I think there’s more git-up and ginger in a fife and drum,” said Uncle Lysimachus Buck. He had cocked his ear to listen. Then he held his cane beside his lips and fingered imaginary stops.
The windows of Hobbs’s hall, across the street from Asa Brickett’s store, shed their yellow gleams out upon the crisp winter night. A band rehearsal was going on there. The loafers who hovered about the stove in the store could hear the voice of the leader haranguing his men, then the robust attack on the tune—bass horns bellowing “oomp-pah oomps,” cornets blaring and clarinets wailing; then the false note, the wavering in the melody and the sharp command of a voice, at which the music shredded out into jargon and ceased. More harangue and away they all went again from the start!
“If the dummed calves ever git so they can play a whole piece to once it will be wuth while list’nin’,” growled Marriner Amazeen, settling down once more to his whittling, after he had cocked his ear for a time.
“Near’s I can find out, Hime ain’t lettin’ ’em practise nothin’ but them high-diddle-diddle circus tunes,” observed Uncle Buck. “Now, you take a fife and drum in ‘The Girl I Left Behind Me,’ or a good fiddler in ‘The Devil’s Dream’ or ‘Miss McCloud’s Reel,’ or even an accordion in ‘Alice, Where Be Ye?’ and, by swanny, you’ve got the real old ear-ticklers. But this squeaky-weaky, biff, bang, boom stuff ain’t music no more’n poundin’ on a tin wash-boiler is.”
But when Brickett began knocking a soap box into pieces for firewood, Uncle Buck bawled at him angrily.

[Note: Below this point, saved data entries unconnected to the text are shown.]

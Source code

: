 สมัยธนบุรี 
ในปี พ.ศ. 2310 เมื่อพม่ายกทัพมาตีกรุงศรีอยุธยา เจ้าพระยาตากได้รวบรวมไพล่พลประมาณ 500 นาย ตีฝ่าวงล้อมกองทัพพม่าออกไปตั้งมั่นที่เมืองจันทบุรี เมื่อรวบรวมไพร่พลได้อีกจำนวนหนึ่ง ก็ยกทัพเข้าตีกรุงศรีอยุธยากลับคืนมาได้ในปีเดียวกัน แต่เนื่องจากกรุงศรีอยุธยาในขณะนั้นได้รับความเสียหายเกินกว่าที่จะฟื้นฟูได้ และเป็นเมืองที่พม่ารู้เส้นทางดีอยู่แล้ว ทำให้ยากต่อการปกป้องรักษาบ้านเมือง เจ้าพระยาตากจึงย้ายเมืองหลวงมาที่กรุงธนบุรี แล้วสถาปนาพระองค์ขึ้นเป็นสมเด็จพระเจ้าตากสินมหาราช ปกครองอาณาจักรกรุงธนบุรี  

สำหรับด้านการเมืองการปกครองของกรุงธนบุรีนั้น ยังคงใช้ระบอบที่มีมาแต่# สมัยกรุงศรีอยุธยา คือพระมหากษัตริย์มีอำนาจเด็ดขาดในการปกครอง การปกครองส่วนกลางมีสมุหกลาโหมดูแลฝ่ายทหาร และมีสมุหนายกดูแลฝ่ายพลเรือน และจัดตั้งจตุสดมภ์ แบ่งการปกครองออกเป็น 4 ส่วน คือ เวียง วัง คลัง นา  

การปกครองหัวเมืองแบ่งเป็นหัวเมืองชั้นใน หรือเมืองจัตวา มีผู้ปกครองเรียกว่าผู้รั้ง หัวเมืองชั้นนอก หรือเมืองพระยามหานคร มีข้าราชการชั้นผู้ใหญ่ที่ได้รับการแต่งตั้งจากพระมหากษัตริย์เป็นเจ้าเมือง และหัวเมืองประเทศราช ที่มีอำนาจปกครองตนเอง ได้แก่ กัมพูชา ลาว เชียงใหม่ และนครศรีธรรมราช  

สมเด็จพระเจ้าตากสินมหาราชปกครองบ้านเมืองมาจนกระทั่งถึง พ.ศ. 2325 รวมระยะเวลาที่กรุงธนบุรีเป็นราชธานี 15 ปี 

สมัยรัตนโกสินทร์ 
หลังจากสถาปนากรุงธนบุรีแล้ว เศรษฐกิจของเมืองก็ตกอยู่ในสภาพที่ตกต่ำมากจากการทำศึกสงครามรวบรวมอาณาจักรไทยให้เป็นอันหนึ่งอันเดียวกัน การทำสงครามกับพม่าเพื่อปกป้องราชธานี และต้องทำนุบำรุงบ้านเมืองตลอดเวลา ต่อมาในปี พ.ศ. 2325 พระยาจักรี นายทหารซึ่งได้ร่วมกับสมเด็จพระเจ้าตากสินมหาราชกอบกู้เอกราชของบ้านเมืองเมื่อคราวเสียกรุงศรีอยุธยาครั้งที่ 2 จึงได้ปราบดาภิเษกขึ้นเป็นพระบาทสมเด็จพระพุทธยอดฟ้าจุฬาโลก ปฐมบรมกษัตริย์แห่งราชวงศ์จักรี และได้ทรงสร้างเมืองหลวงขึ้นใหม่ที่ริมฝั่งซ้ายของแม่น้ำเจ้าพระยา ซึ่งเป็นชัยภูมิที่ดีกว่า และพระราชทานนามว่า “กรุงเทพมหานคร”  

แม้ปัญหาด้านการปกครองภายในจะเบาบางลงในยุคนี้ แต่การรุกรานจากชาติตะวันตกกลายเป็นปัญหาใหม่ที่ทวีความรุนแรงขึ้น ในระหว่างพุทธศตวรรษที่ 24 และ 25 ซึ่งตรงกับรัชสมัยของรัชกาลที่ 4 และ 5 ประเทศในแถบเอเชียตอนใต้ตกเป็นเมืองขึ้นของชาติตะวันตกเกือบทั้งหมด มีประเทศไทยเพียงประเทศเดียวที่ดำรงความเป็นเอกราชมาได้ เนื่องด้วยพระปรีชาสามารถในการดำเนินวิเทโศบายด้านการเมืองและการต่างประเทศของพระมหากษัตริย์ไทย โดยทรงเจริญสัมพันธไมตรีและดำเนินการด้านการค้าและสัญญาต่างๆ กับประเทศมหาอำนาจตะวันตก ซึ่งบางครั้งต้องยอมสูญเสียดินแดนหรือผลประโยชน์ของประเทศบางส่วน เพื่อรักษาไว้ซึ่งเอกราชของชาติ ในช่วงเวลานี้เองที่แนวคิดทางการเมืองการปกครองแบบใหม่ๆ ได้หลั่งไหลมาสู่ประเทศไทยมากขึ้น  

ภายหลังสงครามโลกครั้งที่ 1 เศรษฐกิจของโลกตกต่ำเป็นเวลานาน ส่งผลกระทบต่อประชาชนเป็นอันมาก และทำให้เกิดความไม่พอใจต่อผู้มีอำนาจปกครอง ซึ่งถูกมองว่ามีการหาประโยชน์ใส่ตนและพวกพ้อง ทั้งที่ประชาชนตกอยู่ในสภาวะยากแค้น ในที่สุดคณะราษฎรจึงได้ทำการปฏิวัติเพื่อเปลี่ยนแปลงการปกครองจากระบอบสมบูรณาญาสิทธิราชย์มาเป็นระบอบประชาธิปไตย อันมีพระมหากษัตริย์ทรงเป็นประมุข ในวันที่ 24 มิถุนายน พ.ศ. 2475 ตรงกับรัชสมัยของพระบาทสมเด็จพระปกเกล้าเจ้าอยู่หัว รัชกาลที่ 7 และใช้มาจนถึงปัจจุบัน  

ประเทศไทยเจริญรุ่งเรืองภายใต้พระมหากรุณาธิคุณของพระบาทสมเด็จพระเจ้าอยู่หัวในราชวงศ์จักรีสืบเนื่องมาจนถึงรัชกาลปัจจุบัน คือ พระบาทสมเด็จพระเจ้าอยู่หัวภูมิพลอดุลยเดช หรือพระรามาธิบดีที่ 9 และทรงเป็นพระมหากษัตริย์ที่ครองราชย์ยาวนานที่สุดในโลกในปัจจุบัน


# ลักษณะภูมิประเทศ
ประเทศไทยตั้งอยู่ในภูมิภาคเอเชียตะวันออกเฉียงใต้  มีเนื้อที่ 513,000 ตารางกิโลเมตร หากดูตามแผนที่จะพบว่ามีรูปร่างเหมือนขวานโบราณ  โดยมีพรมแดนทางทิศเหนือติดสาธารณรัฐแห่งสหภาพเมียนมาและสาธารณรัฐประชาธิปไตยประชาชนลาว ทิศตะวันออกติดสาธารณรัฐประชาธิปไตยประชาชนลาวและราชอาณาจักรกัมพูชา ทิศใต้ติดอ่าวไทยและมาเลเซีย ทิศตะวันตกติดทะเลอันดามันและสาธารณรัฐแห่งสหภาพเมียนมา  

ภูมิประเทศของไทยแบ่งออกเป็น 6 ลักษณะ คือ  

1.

“Band tootlin’ don’t keep me warm,” said Brickett, as he stuffed the fuel into the stove. “Any time my system of runnin’ things in this store don’t suit the loafers, said loafers know what they can do.”
“Ain’t no need of goin’ ’round makin’ noise jest for the sake of makin’ it,” replied Buck.
“Then you whistle whilst I pound boxes,” said the storekeeper, grinning, “and p’raps it’ll remind you of a fife and drum.”
“Shet up a little while, won’t ye, now?” asked Micajah Dunham, wistfully. “Here I drive clear in from my place on band-practisin’ nights so’s to git a little music, and you run your clack so that a feller can’t hear.” He sat on the edge of a box, his purchases heaped in his lap, his fur cap on the floor in order that the earlappers might not obstruct his hearing. “Here’s a piece now that they play well,” he added, with the air of conviction of one who had followed faithfully the work of the new Palermo band.
The men around the stove listened, Uncle Buck tapping his cane appreciatively.